All that should be output is the block of lines below from the line with "Here's a guide" to the line with "monitoring, and scaling.", both included, exactly as written.
***** Data for this exercise
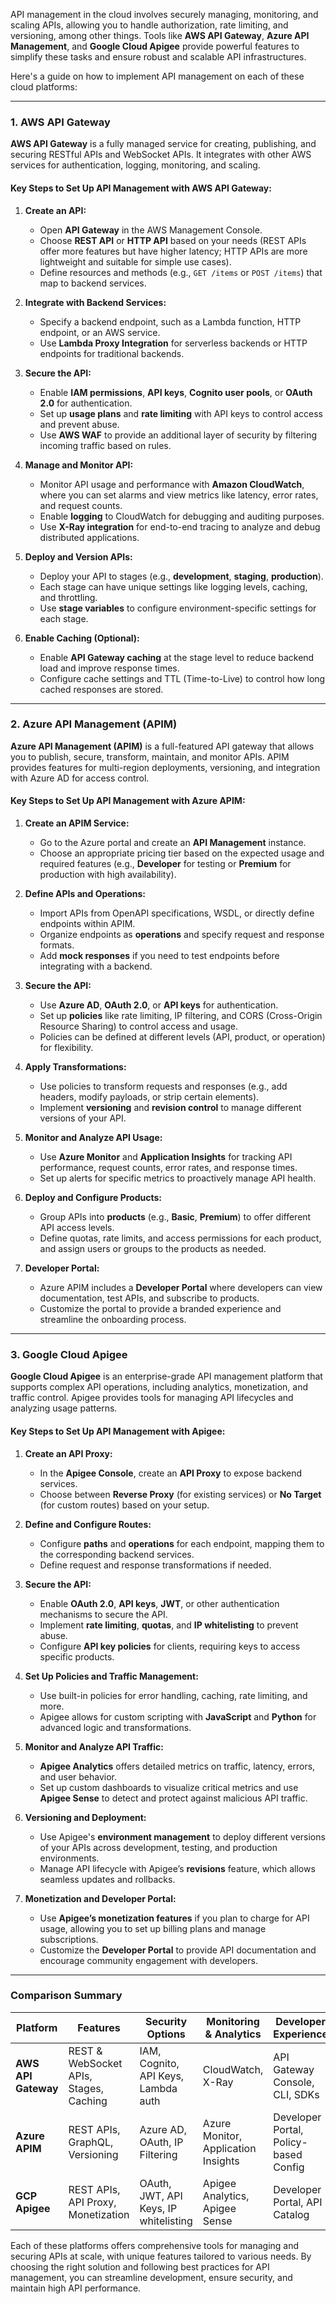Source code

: API management in the cloud involves securely managing, monitoring, and scaling APIs, allowing you to handle authorization, rate limiting, and versioning, among other things. Tools like **AWS API Gateway**, **Azure API Management**, and **Google Cloud Apigee** provide powerful features to simplify these tasks and ensure robust and scalable API infrastructures.

Here's a guide on how to implement API management on each of these cloud platforms:

---

### 1. **AWS API Gateway**

**AWS API Gateway** is a fully managed service for creating, publishing, and securing RESTful APIs and WebSocket APIs. It integrates with other AWS services for authentication, logging, monitoring, and scaling.

#### Key Steps to Set Up API Management with AWS API Gateway:

1. **Create an API:**
   - Open **API Gateway** in the AWS Management Console.
   - Choose **REST API** or **HTTP API** based on your needs (REST APIs offer more features but have higher latency; HTTP APIs are more lightweight and suitable for simple use cases).
   - Define resources and methods (e.g., `GET /items` or `POST /items`) that map to backend services.

2. **Integrate with Backend Services:**
   - Specify a backend endpoint, such as a Lambda function, HTTP endpoint, or an AWS service.
   - Use **Lambda Proxy Integration** for serverless backends or HTTP endpoints for traditional backends.

3. **Secure the API:**
   - Enable **IAM permissions**, **API keys**, **Cognito user pools**, or **OAuth 2.0** for authentication.
   - Set up **usage plans** and **rate limiting** with API keys to control access and prevent abuse.
   - Use **AWS WAF** to provide an additional layer of security by filtering incoming traffic based on rules.

4. **Manage and Monitor API:**
   - Monitor API usage and performance with **Amazon CloudWatch**, where you can set alarms and view metrics like latency, error rates, and request counts.
   - Enable **logging** to CloudWatch for debugging and auditing purposes.
   - Use **X-Ray integration** for end-to-end tracing to analyze and debug distributed applications.

5. **Deploy and Version APIs:**
   - Deploy your API to stages (e.g., **development**, **staging**, **production**).
   - Each stage can have unique settings like logging levels, caching, and throttling.
   - Use **stage variables** to configure environment-specific settings for each stage.

6. **Enable Caching (Optional):**
   - Enable **API Gateway caching** at the stage level to reduce backend load and improve response times.
   - Configure cache settings and TTL (Time-to-Live) to control how long cached responses are stored.

---

### 2. **Azure API Management (APIM)**

**Azure API Management (APIM)** is a full-featured API gateway that allows you to publish, secure, transform, maintain, and monitor APIs. APIM provides features for multi-region deployments, versioning, and integration with Azure AD for access control.

#### Key Steps to Set Up API Management with Azure APIM:

1. **Create an APIM Service:**
   - Go to the Azure portal and create an **API Management** instance.
   - Choose an appropriate pricing tier based on the expected usage and required features (e.g., **Developer** for testing or **Premium** for production with high availability).

2. **Define APIs and Operations:**
   - Import APIs from OpenAPI specifications, WSDL, or directly define endpoints within APIM.
   - Organize endpoints as **operations** and specify request and response formats.
   - Add **mock responses** if you need to test endpoints before integrating with a backend.

3. **Secure the API:**
   - Use **Azure AD**, **OAuth 2.0**, or **API keys** for authentication.
   - Set up **policies** like rate limiting, IP filtering, and CORS (Cross-Origin Resource Sharing) to control access and usage.
   - Policies can be defined at different levels (API, product, or operation) for flexibility.

4. **Apply Transformations:**
   - Use policies to transform requests and responses (e.g., add headers, modify payloads, or strip certain elements).
   - Implement **versioning** and **revision control** to manage different versions of your API.

5. **Monitor and Analyze API Usage:**
   - Use **Azure Monitor** and **Application Insights** for tracking API performance, request counts, error rates, and response times.
   - Set up alerts for specific metrics to proactively manage API health.

6. **Deploy and Configure Products:**
   - Group APIs into **products** (e.g., **Basic**, **Premium**) to offer different API access levels.
   - Define quotas, rate limits, and access permissions for each product, and assign users or groups to the products as needed.

7. **Developer Portal:**
   - Azure APIM includes a **Developer Portal** where developers can view documentation, test APIs, and subscribe to products.
   - Customize the portal to provide a branded experience and streamline the onboarding process.

---

### 3. **Google Cloud Apigee**

**Google Cloud Apigee** is an enterprise-grade API management platform that supports complex API operations, including analytics, monetization, and traffic control. Apigee provides tools for managing API lifecycles and analyzing usage patterns.

#### Key Steps to Set Up API Management with Apigee:

1. **Create an API Proxy:**
   - In the **Apigee Console**, create an **API Proxy** to expose backend services.
   - Choose between **Reverse Proxy** (for existing services) or **No Target** (for custom routes) based on your setup.

2. **Define and Configure Routes:**
   - Configure **paths** and **operations** for each endpoint, mapping them to the corresponding backend services.
   - Define request and response transformations if needed.

3. **Secure the API:**
   - Enable **OAuth 2.0**, **API keys**, **JWT**, or other authentication mechanisms to secure the API.
   - Implement **rate limiting**, **quotas**, and **IP whitelisting** to prevent abuse.
   - Configure **API key policies** for clients, requiring keys to access specific products.

4. **Set Up Policies and Traffic Management:**
   - Use built-in policies for error handling, caching, rate limiting, and more.
   - Apigee allows for custom scripting with **JavaScript** and **Python** for advanced logic and transformations.

5. **Monitor and Analyze API Traffic:**
   - **Apigee Analytics** offers detailed metrics on traffic, latency, errors, and user behavior.
   - Set up custom dashboards to visualize critical metrics and use **Apigee Sense** to detect and protect against malicious API traffic.

6. **Versioning and Deployment:**
   - Use Apigee's **environment management** to deploy different versions of your APIs across development, testing, and production environments.
   - Manage API lifecycle with Apigee’s **revisions** feature, which allows seamless updates and rollbacks.

7. **Monetization and Developer Portal:**
   - Use **Apigee’s monetization features** if you plan to charge for API usage, allowing you to set up billing plans and manage subscriptions.
   - Customize the **Developer Portal** to provide API documentation and encourage community engagement with developers.

---

### Comparison Summary

| Platform             | Features                                | Security Options                    | Monitoring & Analytics              | Developer Experience                  |
|----------------------|-----------------------------------------|-------------------------------------|-------------------------------------|---------------------------------------|
| **AWS API Gateway**  | REST & WebSocket APIs, Stages, Caching | IAM, Cognito, API Keys, Lambda auth | CloudWatch, X-Ray                   | API Gateway Console, CLI, SDKs       |
| **Azure APIM**       | REST APIs, GraphQL, Versioning         | Azure AD, OAuth, IP Filtering       | Azure Monitor, Application Insights | Developer Portal, Policy-based Config|
| **GCP Apigee**       | REST APIs, API Proxy, Monetization     | OAuth, JWT, API Keys, IP whitelisting | Apigee Analytics, Apigee Sense      | Developer Portal, API Catalog         |

Each of these platforms offers comprehensive tools for managing and securing APIs at scale, with unique features tailored to various needs. By choosing the right solution and following best practices for API management, you can streamline development, ensure security, and maintain high API performance.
**********
» Result of this exercise:
Here's a guide on how to implement API management on each of these cloud platforms:

---

### 1. **AWS API Gateway**

**AWS API Gateway** is a fully managed service for creating, publishing, and securing RESTful APIs and WebSocket APIs. It integrates with other AWS services for authentication, logging, monitoring, and scaling.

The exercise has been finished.